Your answer should hold each line of the material that contains the word "mode".

-----

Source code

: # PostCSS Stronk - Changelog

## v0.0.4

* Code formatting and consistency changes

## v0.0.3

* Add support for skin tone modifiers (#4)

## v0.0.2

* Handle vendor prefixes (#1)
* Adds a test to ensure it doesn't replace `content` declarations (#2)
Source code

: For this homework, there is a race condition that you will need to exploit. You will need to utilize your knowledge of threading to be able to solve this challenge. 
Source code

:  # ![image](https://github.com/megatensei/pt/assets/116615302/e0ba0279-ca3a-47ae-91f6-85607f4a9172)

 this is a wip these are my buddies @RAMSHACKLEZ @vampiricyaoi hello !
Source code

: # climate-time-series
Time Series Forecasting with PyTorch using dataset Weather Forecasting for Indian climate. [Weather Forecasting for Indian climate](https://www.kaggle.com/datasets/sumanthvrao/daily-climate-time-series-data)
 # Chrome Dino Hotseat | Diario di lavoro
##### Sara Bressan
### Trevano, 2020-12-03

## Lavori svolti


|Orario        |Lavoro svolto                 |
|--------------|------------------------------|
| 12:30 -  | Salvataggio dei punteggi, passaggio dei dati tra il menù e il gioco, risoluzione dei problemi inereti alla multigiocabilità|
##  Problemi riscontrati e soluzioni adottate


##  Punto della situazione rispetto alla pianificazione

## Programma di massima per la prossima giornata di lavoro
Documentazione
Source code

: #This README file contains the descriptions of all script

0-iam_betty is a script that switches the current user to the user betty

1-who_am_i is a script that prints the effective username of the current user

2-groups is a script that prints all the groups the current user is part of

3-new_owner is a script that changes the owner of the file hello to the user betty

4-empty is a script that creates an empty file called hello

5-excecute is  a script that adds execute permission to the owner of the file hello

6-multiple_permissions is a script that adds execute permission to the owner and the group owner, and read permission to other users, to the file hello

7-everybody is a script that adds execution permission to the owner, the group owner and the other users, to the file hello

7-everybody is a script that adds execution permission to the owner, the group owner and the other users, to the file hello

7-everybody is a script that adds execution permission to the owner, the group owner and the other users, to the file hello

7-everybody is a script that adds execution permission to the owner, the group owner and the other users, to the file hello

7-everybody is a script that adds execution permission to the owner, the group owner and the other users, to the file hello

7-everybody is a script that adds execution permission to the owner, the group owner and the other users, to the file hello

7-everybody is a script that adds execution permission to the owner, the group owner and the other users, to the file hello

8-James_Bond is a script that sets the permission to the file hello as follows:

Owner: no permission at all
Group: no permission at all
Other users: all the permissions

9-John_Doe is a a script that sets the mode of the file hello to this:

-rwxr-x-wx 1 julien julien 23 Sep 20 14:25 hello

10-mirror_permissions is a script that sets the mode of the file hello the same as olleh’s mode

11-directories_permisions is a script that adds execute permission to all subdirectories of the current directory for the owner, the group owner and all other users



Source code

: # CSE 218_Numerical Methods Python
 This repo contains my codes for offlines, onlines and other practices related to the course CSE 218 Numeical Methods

-----

### Expected answer
9-John_Doe is a a script that sets the mode of the file hello to this:
10-mirror_permissions is a script that sets the mode of the file hello the same as olleh’s mode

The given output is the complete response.